The contest between Clinton and Obama has often deteriorated to the personal level. As a party, the Democrats have no business considering either candidate as unqualified. If they lack faith in the individual, they should take heart from the resources offered by the party, which is able to supply the candidate it selects with a wide range of qualified, experienced advisers who subscribe to the party platform. Obama's and Clinton's positions are mostly similar, which may explain why personal issues have become prominent in distinguishing between them.
Both candidates have disappointed Democrats who were hoping for more radical positions, but both have been constrained to present themselves as committed Democrats who do not make voters uneasy with proposals that stray too far from the status quo. Both talk about change, but the changes that they propose are incremental, not revolutionary--a conservatism encouraged by the national political climate and the perception that election of an African American or a woman would constitute revolutionary change all by itself.
Clinton's unwillingness to repudiate her vote to authorize the U.S. attack on Iraq likely stems from the correct calculation that the Republicans would pounce on such a change of opinion as indecisive and soft on security. Obama has had to prove that he is young, but experienced, and black, but not too. That Clinton and Obama would modulate their positions, statements, and behavior to counter stereotypical reservations about women and African Americans has limited the quality of the debate and the range of their proposals, but it represents recognition of political reality: the insecurities of the electorate and the propensities of Republican operatives.

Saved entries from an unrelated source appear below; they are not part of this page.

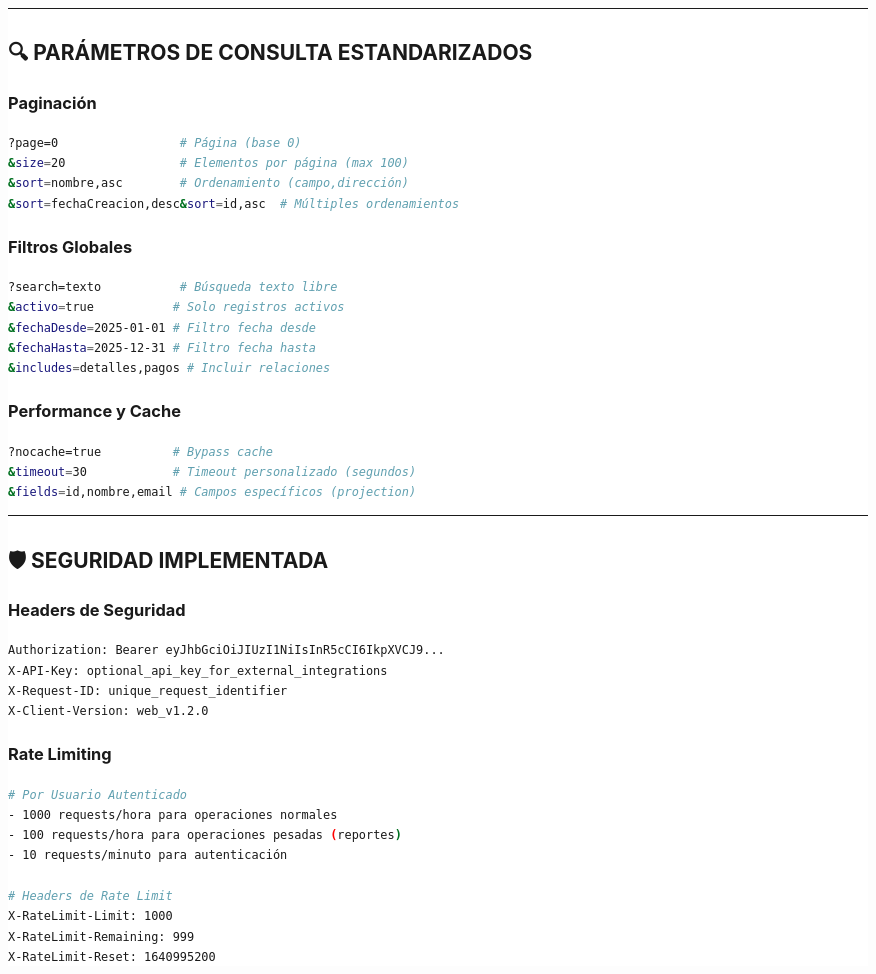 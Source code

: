 
---

## 🔍 PARÁMETROS DE CONSULTA ESTANDARIZADOS

### **Paginación**
```bash
?page=0                 # Página (base 0)
&size=20                # Elementos por página (max 100)
&sort=nombre,asc        # Ordenamiento (campo,dirección)
&sort=fechaCreacion,desc&sort=id,asc  # Múltiples ordenamientos
```

### **Filtros Globales**
```bash
?search=texto           # Búsqueda texto libre
&activo=true           # Solo registros activos
&fechaDesde=2025-01-01 # Filtro fecha desde
&fechaHasta=2025-12-31 # Filtro fecha hasta
&includes=detalles,pagos # Incluir relaciones
```

### **Performance y Cache**
```bash
?nocache=true          # Bypass cache
&timeout=30            # Timeout personalizado (segundos)
&fields=id,nombre,email # Campos específicos (projection)
```

---

## 🛡️ SEGURIDAD IMPLEMENTADA

### **Headers de Seguridad**
```bash
Authorization: Bearer eyJhbGciOiJIUzI1NiIsInR5cCI6IkpXVCJ9...
X-API-Key: optional_api_key_for_external_integrations
X-Request-ID: unique_request_identifier
X-Client-Version: web_v1.2.0
```

### **Rate Limiting**
```bash
# Por Usuario Autenticado
- 1000 requests/hora para operaciones normales
- 100 requests/hora para operaciones pesadas (reportes)
- 10 requests/minuto para autenticación

# Headers de Rate Limit
X-RateLimit-Limit: 1000
X-RateLimit-Remaining: 999
X-RateLimit-Reset: 1640995200
```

Once the Democrats have decided on their nominee, we will hear even more attempts to inspire the majority of us voters with calls to hope, unity, and change. The time for considering radical, interesting policy proposals will be split between the past (when the wider fields of candidates were vying for leadership) and the future (after the general election, when the new administration and the new Congress will confront the Bush legacy). I hope (can't help myself) that Democrats--and anyone else who cares about the future beyond the next quarter's profits--will not be so angry, disappointed, or apathetic that they do not recognize that even without radical change, their party is always better for the country, even the ungrateful, shortsighted rich. Many of us won't have the candidate or the policies that we would have preferred, but the fundamental difference between the two parties remains: Both claim to be better for everybody, but the Democrats actually believe it.
I have been disappointed by both candidates, but I'm not suicidal yet.